The fact is, the economic fundamentals in Canada remain strong. We have a very high employment rate, rising incomes as a whole, and low mortgage rates. This represents a strong foundation for a solid housing market. Now, this is expected to trend downwards slightly over the next year and a half, but it is no where near as bad as some people make it out to be.
Let me ask you this. Is the market slowing down? Or is it just stabilizing? 2007 was a record year for home sales in Canada with 520,192 sales through MLS. We really can't get spoiled and expect it to always be increasing at the same rate. So what is expected for 2008? The expected number of sales through MLS for 2008 is 476,000 units representing a decrease of 8.5% from 2007. In 2009, that number is expected to drop another 2.3% to 465,000 units.
Despite what everyone may be hearing from some people, or what you might hear on the news, the market is still relatively healthy.
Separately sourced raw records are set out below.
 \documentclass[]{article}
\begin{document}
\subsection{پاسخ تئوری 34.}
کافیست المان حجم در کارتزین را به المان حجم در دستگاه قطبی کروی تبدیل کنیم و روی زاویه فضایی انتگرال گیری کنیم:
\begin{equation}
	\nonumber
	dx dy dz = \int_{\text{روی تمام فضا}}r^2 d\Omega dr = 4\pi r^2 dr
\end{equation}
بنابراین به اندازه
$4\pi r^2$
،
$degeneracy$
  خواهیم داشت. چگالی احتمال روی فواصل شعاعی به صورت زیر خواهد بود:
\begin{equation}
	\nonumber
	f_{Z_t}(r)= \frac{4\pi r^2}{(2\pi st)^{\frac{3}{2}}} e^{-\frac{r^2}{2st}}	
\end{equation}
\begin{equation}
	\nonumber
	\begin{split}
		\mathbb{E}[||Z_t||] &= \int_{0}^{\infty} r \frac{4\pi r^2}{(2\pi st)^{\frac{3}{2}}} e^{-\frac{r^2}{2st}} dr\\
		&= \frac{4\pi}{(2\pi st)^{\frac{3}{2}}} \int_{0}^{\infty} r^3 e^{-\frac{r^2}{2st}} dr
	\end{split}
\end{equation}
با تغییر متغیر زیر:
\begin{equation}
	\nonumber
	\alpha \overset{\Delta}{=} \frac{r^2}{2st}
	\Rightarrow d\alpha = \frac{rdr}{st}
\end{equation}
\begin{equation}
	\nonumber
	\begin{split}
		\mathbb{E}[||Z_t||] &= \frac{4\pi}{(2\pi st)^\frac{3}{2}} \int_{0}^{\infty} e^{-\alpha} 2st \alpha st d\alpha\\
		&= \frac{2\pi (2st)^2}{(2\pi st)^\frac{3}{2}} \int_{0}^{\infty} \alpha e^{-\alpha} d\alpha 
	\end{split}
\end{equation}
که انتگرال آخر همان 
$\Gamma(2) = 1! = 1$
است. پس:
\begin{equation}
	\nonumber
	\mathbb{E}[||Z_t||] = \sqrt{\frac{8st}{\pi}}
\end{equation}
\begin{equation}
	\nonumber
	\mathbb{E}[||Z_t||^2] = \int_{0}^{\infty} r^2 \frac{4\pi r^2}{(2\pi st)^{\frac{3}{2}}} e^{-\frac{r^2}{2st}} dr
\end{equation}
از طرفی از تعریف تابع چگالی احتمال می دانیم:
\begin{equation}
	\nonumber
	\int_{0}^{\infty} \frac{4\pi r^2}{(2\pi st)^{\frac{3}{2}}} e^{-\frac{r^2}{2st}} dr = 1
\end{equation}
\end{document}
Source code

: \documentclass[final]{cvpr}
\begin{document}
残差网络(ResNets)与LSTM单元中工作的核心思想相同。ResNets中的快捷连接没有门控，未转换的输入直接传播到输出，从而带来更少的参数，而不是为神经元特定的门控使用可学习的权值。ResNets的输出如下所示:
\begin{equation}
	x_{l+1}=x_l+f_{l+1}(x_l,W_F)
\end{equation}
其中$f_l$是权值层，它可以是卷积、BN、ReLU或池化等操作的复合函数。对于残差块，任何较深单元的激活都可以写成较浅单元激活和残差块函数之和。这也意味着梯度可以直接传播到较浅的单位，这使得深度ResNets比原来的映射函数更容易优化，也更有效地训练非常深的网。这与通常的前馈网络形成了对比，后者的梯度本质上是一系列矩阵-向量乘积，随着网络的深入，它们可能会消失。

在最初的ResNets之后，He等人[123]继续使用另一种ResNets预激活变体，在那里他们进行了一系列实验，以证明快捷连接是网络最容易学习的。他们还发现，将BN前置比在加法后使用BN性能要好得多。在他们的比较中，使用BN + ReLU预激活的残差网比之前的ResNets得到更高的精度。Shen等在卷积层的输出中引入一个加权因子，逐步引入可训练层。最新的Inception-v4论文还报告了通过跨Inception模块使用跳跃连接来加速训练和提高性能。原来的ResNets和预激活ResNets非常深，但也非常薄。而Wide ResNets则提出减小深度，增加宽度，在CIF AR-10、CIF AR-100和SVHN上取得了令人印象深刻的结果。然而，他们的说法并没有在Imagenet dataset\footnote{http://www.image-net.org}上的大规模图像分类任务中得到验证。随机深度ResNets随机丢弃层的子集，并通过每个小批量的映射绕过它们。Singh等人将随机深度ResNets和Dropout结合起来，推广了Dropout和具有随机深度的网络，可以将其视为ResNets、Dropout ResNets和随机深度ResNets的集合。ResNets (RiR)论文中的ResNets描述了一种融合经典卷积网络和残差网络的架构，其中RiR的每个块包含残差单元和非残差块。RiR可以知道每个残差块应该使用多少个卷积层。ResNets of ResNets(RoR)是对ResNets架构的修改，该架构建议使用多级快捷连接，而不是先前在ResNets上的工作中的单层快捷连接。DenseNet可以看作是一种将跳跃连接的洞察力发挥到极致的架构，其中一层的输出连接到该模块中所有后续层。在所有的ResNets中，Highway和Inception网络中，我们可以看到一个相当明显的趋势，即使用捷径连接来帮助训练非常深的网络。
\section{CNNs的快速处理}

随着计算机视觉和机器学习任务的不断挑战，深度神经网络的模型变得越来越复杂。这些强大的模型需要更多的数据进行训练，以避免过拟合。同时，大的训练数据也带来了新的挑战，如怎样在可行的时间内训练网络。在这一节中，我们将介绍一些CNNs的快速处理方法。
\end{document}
The average price of resale homes grew by 11% in 2007 and is expected to grow another 5.5% in 2008 and 3.3% in 2009, keeping the average MLS sale above the inflation rate. While the growth is slowing as the market stabilizes, it is important to keep in mind that it is STILL GROWING and DEMAND IS STILL STRONG by historical standards.
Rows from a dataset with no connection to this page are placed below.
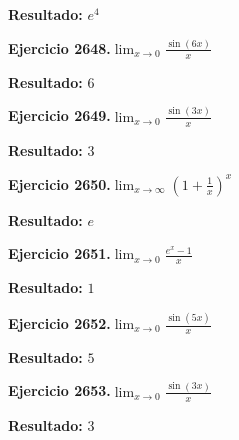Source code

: \documentclass[10pt,a4paper]{article}
\begin{document}
\begin{solbox}
\textbf{Resultado:} \(\displaystyle e^{4}\)
\end{solbox}

\begin{ejbox}
\textbf{Ejercicio 2648.}\quad $\lim_{x\to 0} \frac{\sin(6x)}{x}$
\end{ejbox}

\begin{solbox}
\textbf{Resultado:} \(\displaystyle 6\)
\end{solbox}

\newpage
\begin{ejbox}
\textbf{Ejercicio 2649.}\quad $\lim_{x\to 0} \frac{\sin(3x)}{x}$
\end{ejbox}

\begin{solbox}
\textbf{Resultado:} \(\displaystyle 3\)
\end{solbox}

\begin{ejbox}
\textbf{Ejercicio 2650.}\quad $\lim_{x\to \infty} \left(1+\frac{1}{x}\right)^x$
\end{ejbox}

\begin{solbox}
\textbf{Resultado:} \(\displaystyle e\)
\end{solbox}

\begin{ejbox}
\textbf{Ejercicio 2651.}\quad $\lim_{x\to 0} \frac{e^x-1}{x}$
\end{ejbox}

\begin{solbox}
\textbf{Resultado:} \(\displaystyle 1\)
\end{solbox}

\newpage
\begin{ejbox}
\textbf{Ejercicio 2652.}\quad $\lim_{x\to 0} \frac{\sin(5x)}{x}$
\end{ejbox}

\begin{solbox}
\textbf{Resultado:} \(\displaystyle 5\)
\end{solbox}

\begin{ejbox}
\textbf{Ejercicio 2653.}\quad $\lim_{x\to 0} \frac{\sin(3x)}{x}$
\end{ejbox}

\begin{solbox}
\textbf{Resultado:} \(\displaystyle 3\)
\end{solbox}
\end{document}
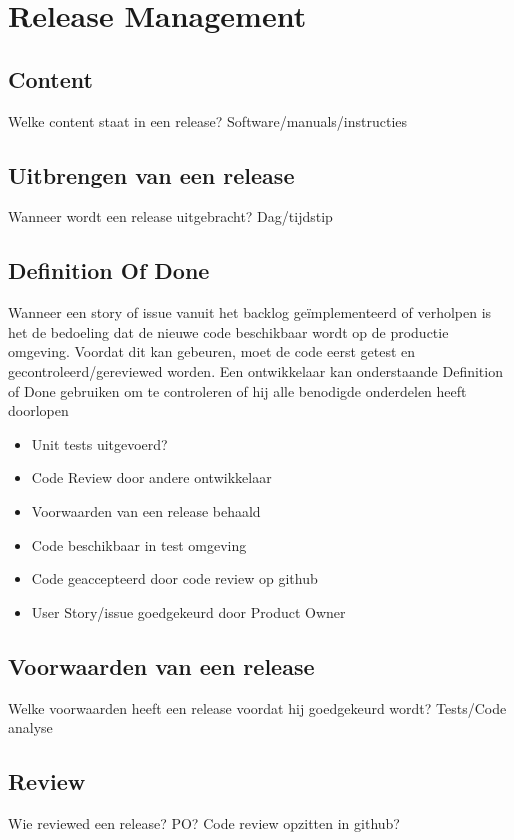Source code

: \chapter{Release Management}

\section{Content}
Welke content staat in een release? Software/manuals/instructies

\section{Uitbrengen van een release}
Wanneer wordt een release uitgebracht? Dag/tijdstip

\section{Definition Of Done}
Wanneer een story of issue vanuit het backlog geïmplementeerd of verholpen is het de bedoeling dat de nieuwe code beschikbaar wordt op de productie omgeving. Voordat dit kan gebeuren, moet de code eerst getest en gecontroleerd/gereviewed worden. Een ontwikkelaar kan onderstaande Definition of Done gebruiken om te controleren of hij alle benodigde onderdelen heeft doorlopen
	
	\begin{itemize}
			\item Unit tests uitgevoerd?
			\item Code Review door andere ontwikkelaar
			\item Voorwaarden van een release behaald
			\item Code beschikbaar in test omgeving
			\item Code geaccepteerd door code review op github
			\item User Story/issue goedgekeurd door Product Owner		
	\end{itemize}

\section{Voorwaarden van een release}
Welke voorwaarden heeft een release voordat hij goedgekeurd wordt? Tests/Code analyse

\section{Review}
Wie reviewed een release? PO? Code review opzitten in github?

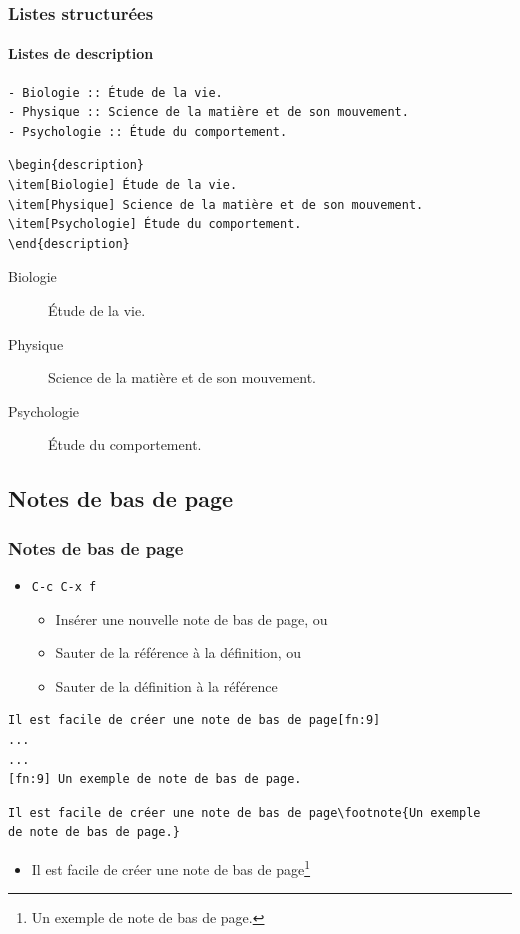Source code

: \documentclass[presentation,t,hideothersubsections]{beamer}
\begin{document}
\begin{frame}[fragile]
\frametitle{Listes structurées}
\framesubtitle{Listes de description}
\label{sec-2-6-5}



\lstset{language=org}
\begin{lstlisting}
- Biologie :: Étude de la vie.
- Physique :: Science de la matière et de son mouvement.
- Psychologie :: Étude du comportement.
\end{lstlisting}


\lstset{language=TeX}
\begin{lstlisting}
\begin{description}
\item[Biologie] Étude de la vie.
\item[Physique] Science de la matière et de son mouvement.
\item[Psychologie] Étude du comportement.
\end{description}
\end{lstlisting}

\begin{description}
\item[Biologie] Étude de la vie.
\item[Physique] Science de la matière et de son mouvement.
\item[Psychologie] Étude du comportement.
\end{description}
\end{frame}
\subsection{Notes de bas de page}
\label{sec-2-7}
\begin{frame}[fragile]
\frametitle{Notes de bas de page}
\label{sec-2-7-1}


\begin{itemize}
\item \texttt{C-c C-x f}
\begin{itemize}
\item Insérer une nouvelle note de bas de page, ou
\item Sauter de la référence à la définition, ou
\item Sauter de la définition à la référence
\end{itemize}
\end{itemize}


\lstset{language=org}
\begin{lstlisting}
Il est facile de créer une note de bas de page[fn:9]
...
...
[fn:9] Un exemple de note de bas de page.
\end{lstlisting}


\lstset{language=TeX}
\begin{lstlisting}
Il est facile de créer une note de bas de page\footnote{Un exemple
de note de bas de page.}
\end{lstlisting}

\begin{itemize}
\item Il est facile de créer une note de bas de page\footnote{Un exemple de note de bas de page.
 }
\end{itemize}
\end{frame}
\end{document}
Mortgage interest rates are expected to stay low through the end of 2009 with possible increase of only 25 to 50 basis points (1/4 to 1/2%) by the end of next year.
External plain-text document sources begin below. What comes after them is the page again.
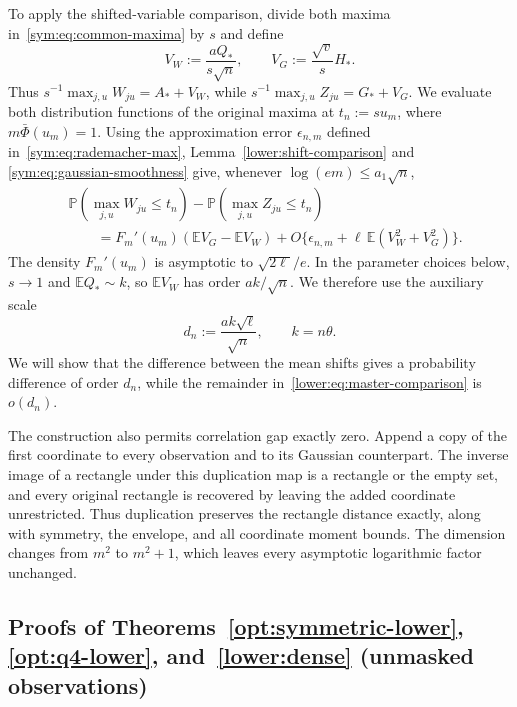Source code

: \documentclass[11pt,letterpaper]{article}
\theoremstyle{remark}
\newcommand{\E}{\mathbb E}
\newcommand{\Pp}{\mathbb P}
\begin{document}
To apply the shifted-variable comparison, divide both maxima
in~\eqref{sym:eq:common-maxima} by \(s\) and define
\[
 V_W:=\frac{aQ_*}{s\sqrt n},\qquad
 V_G:=\frac{\sqrt v}{s}H_*.
\]
Thus \(s^{-1}\max_{j,u}W_{ju}=A_*+V_W\), while
\(s^{-1}\max_{j,u}Z_{ju}=G_*+V_G\). We evaluate both distribution
functions of the original maxima at \(t_n:=su_m\), where
\(m\bar\Phi(u_m)=1\).
Using the approximation error \(\epsilon_{n,m}\) defined
in~\eqref{sym:eq:rademacher-max},
Lemma~\ref{lower:shift-comparison} and
\eqref{sym:eq:gaussian-smoothness} give, whenever
\(\log(em)\le a_1\sqrt n\),
\begin{equation}
\begin{split}
 &\Pp(\max_{j,u}W_{ju}\le t_n)-\Pp(\max_{j,u}Z_{ju}\le t_n)\\
 &\qquad=F_m'(u_m)(\E V_G-\E V_W)
       +O\{\epsilon_{n,m}+\ell\,\E(V_W^2+V_G^2)\}.
\end{split}
 \label{lower:eq:master-comparison}
\end{equation}
The density \(F_m'(u_m)\) is asymptotic to \(\sqrt{2\ell}/e\).
In the parameter choices below, \(s\to1\) and \(\E Q_*\sim k\),
so \(\E V_W\) has order \(ak/\sqrt n\).
We therefore use the auxiliary scale
\begin{equation}
 d_n:=\frac{ak\sqrt\ell}{\sqrt n},\qquad k=n\theta.
 \label{lower:eq:proof-scale}
\end{equation}
We will show that the difference between the mean shifts gives a
probability difference of order \(d_n\), while the remainder
in~\eqref{lower:eq:master-comparison} is \(o(d_n)\).


The construction also permits correlation gap
exactly zero. Append a copy of the first coordinate to every
observation and to its Gaussian counterpart. The inverse image of
a rectangle under this duplication map is a rectangle or the empty
set, and every original rectangle is recovered by leaving the added
coordinate unrestricted. Thus duplication preserves the rectangle
distance exactly, along with symmetry, the envelope, and all
coordinate moment bounds. The dimension changes from \(m^2\) to
\(m^2+1\), which leaves every asymptotic logarithmic factor unchanged.

\subsection{Proofs of Theorems~\ref*{opt:symmetric-lower}, \ref*{opt:q4-lower}, and~\ref*{lower:dense} (unmasked observations)}
\label{app:symmetric-lower}
\end{document}
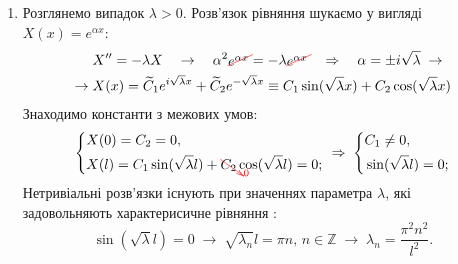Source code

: \documentclass[a4paper, 14pt]{extreport}
\begin{document}
\begin{enumerate}
\begin{enumerate}
        \item Розглянемо випадок $\lambda > 0$. Розв'язок рівняння шукаємо у вигляді $X(x) = e^{\alpha x}$: 
        \begin{equation*}
            \begin{aligned}
                &X^{\prime\prime} = -\lambda X
                \quad\to\quad
                \alpha^2 \textcolor{red}{\begin{xy}*{\textcolor{black}{e^{\alpha x}}};p+LD;+RU**h@{}+/\jot/**h@{-}\end{xy}} = -\lambda \textcolor{red}{\begin{xy}*{\textcolor{black}{e^{\alpha x}}};p+LD;+RU**h@{}+/\jot/**h@{-}\end{xy}}
                \quad\Rightarrow\quad
                \alpha = \pm i\sqrt{\lambda}
                \;\to\\
                \to\;
                &X(x) = \widetilde{C}_1 e^{i\sqrt{\lambda}x} + \widetilde{C}_2 e^{-\sqrt{\lambda}x} \equiv C_1 \sin(\sqrt{\lambda}x) + C_2 \cos({\sqrt{\lambda}x})
            \end{aligned}
        \end{equation*}
        Знаходимо константи з межових умов:
        \begin{equation*}
            \begin{aligned}
                \left\{ \begin{aligned}
                    &X(0) = C_2 = 0, \\ 
                    &X(l) = C_1 \sin(\sqrt{\lambda}l) + \textcolor{red}{\begin{xy}*{\textcolor{black}{C_2}};p+LU;+RD**h@{}+//**h@{-}*h@{>}*h!LD{\scriptstyle 0}\end{xy}} \cos({\sqrt{\lambda}l}) = 0;
                \end{aligned} \right.
                \;\Rightarrow\;
                \left\{ \begin{aligned}
                    &C_1 \neq 0, \\ 
                    &\sin(\sqrt{\lambda}l) = 0;
                \end{aligned} \right.
            \end{aligned}
        \end{equation*}
        Нетривіальні розв'язки існують при значеннях параметра $\lambda$, які задовольняють характерисичне рівняння :
        \begin{equation*}
            \sin(\sqrt{\lambda}l) = 0
            \;\to\;
            \sqrt{\lambda_n}l = \pi n, \, n \in \mathbb{Z}
            \;\to\;
            \lambda_n = \frac{\pi^2 n^2}{l^2}.
        \end{equation*}
    \end{enumerate}
\end{enumerate} 
\end{document}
The reasons for the 'stabilization' are of course, tied to the US market, as well as increasing carrying costs due to home inflation. I am not going to say that the market or economy isn't slowing. It is. It will not always stay at the same pace. What I am saying is that comments like 'we are in for a rough ride' are a little extreme. Our economic growth is expected to slow to 1.8% in 2008, pick up to 2.3% in 2009 and by 2010 we are expected to be at 3.3%. Income levels are still increasing nicely, migration is still very strong and overall consumer confidence is still high as a whole.

On another note, The Bank of Canada had their rate meetings today and there has been no change to the prime rate. Their next meeting is September 3rd.

The sources for my numbers are from CMHC and Bank of Canada.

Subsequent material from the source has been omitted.